Though flanked by an all-female support team each day of her former husband’s libel trial against the Sun, in many ways Amber Heard had stood starkly alone as she took on one of Hollywood’s most powerful men.
Now vindicated after a case that might well have been billed as Johnny Depp versus Amber Heard, it was on her word that the Sun had relied during 16 days in which the relative absence of other witnesses had been marked.
It was a role not without cost – particularly when it came to the onslaught from the best legal team Depp’s money could hire.
“She was accused of making an elaborate hoax which has been said to be false. So I think the way in which she was secondarily abused in the courtroom is an issue which will be studied for years to come,” said Mark Stephens, a partner at Howard Kennedy and expert in reputation management.
But as some former acquaintances remained silent – or dropped away from plans to support her before the trial – Heard, 34, had also been the target of particular pressure, and worse, outside of court.
Ending a week of giving evidence, the actor said she had appeared in court because “every day more and more attacks were coming out accusing me of being a liar and forcing me to be in a position where at some point I would need to speak against it”.
The case – brought by Depp over a 2018 article that referred to him as a “wife beater” – had always had the potential to deal grave reputational damage to all concerned.

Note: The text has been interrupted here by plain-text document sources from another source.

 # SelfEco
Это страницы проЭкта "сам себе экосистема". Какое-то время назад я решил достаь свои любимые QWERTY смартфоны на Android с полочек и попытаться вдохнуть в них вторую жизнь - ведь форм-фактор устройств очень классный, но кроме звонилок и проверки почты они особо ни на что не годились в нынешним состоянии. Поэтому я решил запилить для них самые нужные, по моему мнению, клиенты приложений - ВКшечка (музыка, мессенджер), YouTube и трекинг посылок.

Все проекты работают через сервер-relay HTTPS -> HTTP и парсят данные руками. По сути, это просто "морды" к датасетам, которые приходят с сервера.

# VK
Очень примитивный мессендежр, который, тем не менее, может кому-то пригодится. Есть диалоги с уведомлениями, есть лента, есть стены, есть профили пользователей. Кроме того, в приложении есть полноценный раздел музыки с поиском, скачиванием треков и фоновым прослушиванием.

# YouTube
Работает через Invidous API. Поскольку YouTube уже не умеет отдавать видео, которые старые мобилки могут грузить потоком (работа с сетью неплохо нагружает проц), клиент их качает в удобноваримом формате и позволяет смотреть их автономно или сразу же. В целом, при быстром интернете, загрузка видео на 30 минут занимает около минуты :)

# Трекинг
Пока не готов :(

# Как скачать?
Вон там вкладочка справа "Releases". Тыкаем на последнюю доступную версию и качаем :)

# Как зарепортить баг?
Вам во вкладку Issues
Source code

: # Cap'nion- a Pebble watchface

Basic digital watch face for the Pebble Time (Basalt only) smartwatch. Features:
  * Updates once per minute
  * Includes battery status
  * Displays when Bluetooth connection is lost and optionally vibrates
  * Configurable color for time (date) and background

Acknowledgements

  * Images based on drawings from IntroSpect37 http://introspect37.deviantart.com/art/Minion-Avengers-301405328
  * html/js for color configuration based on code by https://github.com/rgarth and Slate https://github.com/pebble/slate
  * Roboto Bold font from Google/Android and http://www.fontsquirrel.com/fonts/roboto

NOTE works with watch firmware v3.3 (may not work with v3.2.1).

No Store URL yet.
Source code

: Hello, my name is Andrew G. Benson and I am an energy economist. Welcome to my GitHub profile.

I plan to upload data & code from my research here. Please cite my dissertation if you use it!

Unlike him, however, she was given a police escort because of threats from Depp’s fans and was at one stage the focus of a digital banner on a lorry outside the high court bearing the slogan: “Ditch the witch.”
The stunt by the Fathers4Justice group was greeted with delight by members of the army of Depp fans who have traded blows online with supporters of Heard. They vented their anger at the actor, who has submitted details of 14 occasions during their marriage when she claims her then husband assaulted her. In 12 out of the 14 incidents of assault reported by Heard in open court, the judge said he found the allegations proved on the balance of probabilities.
More seriously – say sources close to Heard – both she and her sister Whitney have received anonymous death threats. Harassing messages were also sent to the chambers of Jennifer Robinson, the human rights lawyer whose clients include Julian Assange and who attended court with Heard, alongside Heard’s partner, Bianca Butti, and a US attorney, Elaine Bredehoft.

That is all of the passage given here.